Messi wasn’t having such a great time of it either. Although posing gormlessly for photos must be a reflex at this stage, the seconds he spent holding what looked like a giant cheque seemed seriously vexing. Not for the first time watching Messi suffer in South America, we were reminded of Kevin Kilbane, in particular his bewilderment at being named man of the match after the 1-2 win over San Marino a few years back. He tried to exit swiftly, but he was stopped by some LG stooges, who gestured to him to put his hand on or near one of their new line of phones.

Checho continued to sit upright, passive in attitude, impassive in aspect. It was only a matter of some thirty seconds but by the time Messi scuttled back across the front of the podium and straight out the door on the far side, icicles were hanging from his stately nose, the Jack Torrance impression reinforced by the greasy slicked-back hair.

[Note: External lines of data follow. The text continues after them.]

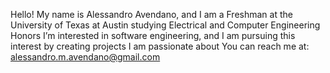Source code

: Hello! My name is Alessandro Avendano, and I am a Freshman at the University of Texas at Austin studying Electrical and Computer Engineering Honors
I’m interested in software engineering, and I am pursuing this interest by creating projects I am passionate about
You can reach me at: alessandro.m.avendano@gmail.com

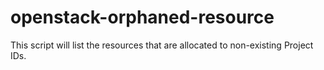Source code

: # openstack-orphaned-resource
This script will list the resources that are allocated to non-existing Project IDs.
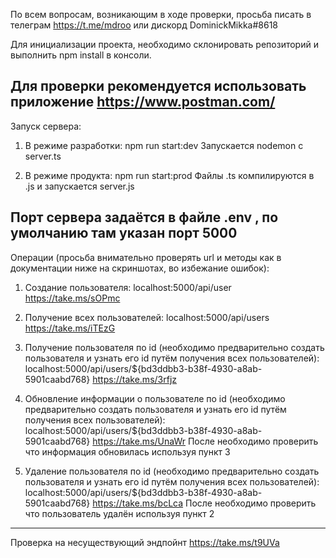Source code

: По всем вопросам, возникающим в ходе проверки, просьба писать в телеграм https://t.me/mdroo или дискорд DominickMikka#8618

Для инициализации проекта, необходимо склонировать репозиторий и выполнить npm install в консоли.

Для проверки рекомендуется использовать приложение https://www.postman.com/
-----------------------
Запуск сервера:

1. В режиме разработки:
npm run start:dev
Запускается nodemon с server.ts 

2. В режиме продукта:
npm run start:prod
Файлы .ts компилируются в .js и запускается server.js

Порт сервера задаётся в файле .env , по умолчанию там указан порт 5000
-----------------------
Операции (просьба внимательно проверять url и методы как в документации ниже на скриншотах, во избежание ошибок):

1. Создание пользователя:
localhost:5000/api/user
https://take.ms/sOPmc

2. Получение всех пользователей:
localhost:5000/api/users
https://take.ms/iTEzG

3. Получение пользователя по id (необходимо предварительно создать пользователя и узнать его id путём получения всех пользователей):
localhost:5000/api/users/${bd3ddbb3-b38f-4930-a8ab-5901caabd768}
https://take.ms/3rfjz

4. Обновление информации о пользователе по id (необходимо предварительно создать пользователя и узнать его id путём получения всех пользователей):
localhost:5000/api/users/${bd3ddbb3-b38f-4930-a8ab-5901caabd768}
https://take.ms/UnaWr
После необходимо проверить что информация обновилась используя пункт 3

5. Удаление пользователя по id (необходимо предварительно создать пользователя и узнать его id путём получения всех пользователей):
localhost:5000/api/users/${bd3ddbb3-b38f-4930-a8ab-5901caabd768}
https://take.ms/bcLca
После необходимо проверить что пользователь удалён используя пункт 2
-----------------------
Проверка на несуществующий эндпойнт
https://take.ms/t9UVa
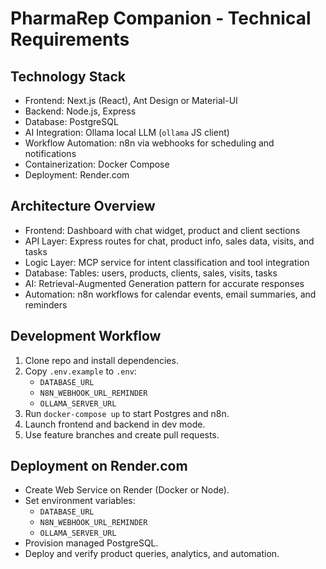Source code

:  # PharmaRep Companion - Technical Requirements

 ## Technology Stack
 - Frontend: Next.js (React), Ant Design or Material-UI
 - Backend: Node.js, Express
 - Database: PostgreSQL
 - AI Integration: Ollama local LLM (`ollama` JS client)
 - Workflow Automation: n8n via webhooks for scheduling and notifications
 - Containerization: Docker Compose
 - Deployment: Render.com

 ## Architecture Overview
 - Frontend: Dashboard with chat widget, product and client sections
 - API Layer: Express routes for chat, product info, sales data, visits, and tasks
 - Logic Layer: MCP service for intent classification and tool integration
 - Database: Tables: users, products, clients, sales, visits, tasks
 - AI: Retrieval-Augmented Generation pattern for accurate responses
 - Automation: n8n workflows for calendar events, email summaries, and reminders

 ## Development Workflow
 1. Clone repo and install dependencies.
 2. Copy `.env.example` to `.env`:
    - `DATABASE_URL`
    - `N8N_WEBHOOK_URL_REMINDER`
    - `OLLAMA_SERVER_URL`
 3. Run `docker-compose up` to start Postgres and n8n.
 4. Launch frontend and backend in dev mode.
 5. Use feature branches and create pull requests.

 ## Deployment on Render.com
 - Create Web Service on Render (Docker or Node).
 - Set environment variables:
    - `DATABASE_URL`
    - `N8N_WEBHOOK_URL_REMINDER`
    - `OLLAMA_SERVER_URL`
 - Provision managed PostgreSQL.
 - Deploy and verify product queries, analytics, and automation.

Checho Batista at the post-game press conference

That would never have happened to Maradona. Or if it had, he would have dealt with it so differently, as after the now-foreboding Germany friendly in March 2010.

Poor Checho, he never really had a chance, did he? Tonight, if the carefully orchestrated ‘rumour’ mill is to believed, he’ll become the first manager to be fired in don Julio Grondona’s thirty-two year reign. He’ll also have the ignominious distinction of having been in charge for less time than any Argentina manager since the early 1970s. The fact is, however, that Batista was never really in charge. He was just the caretaker. He has always been the caretaker.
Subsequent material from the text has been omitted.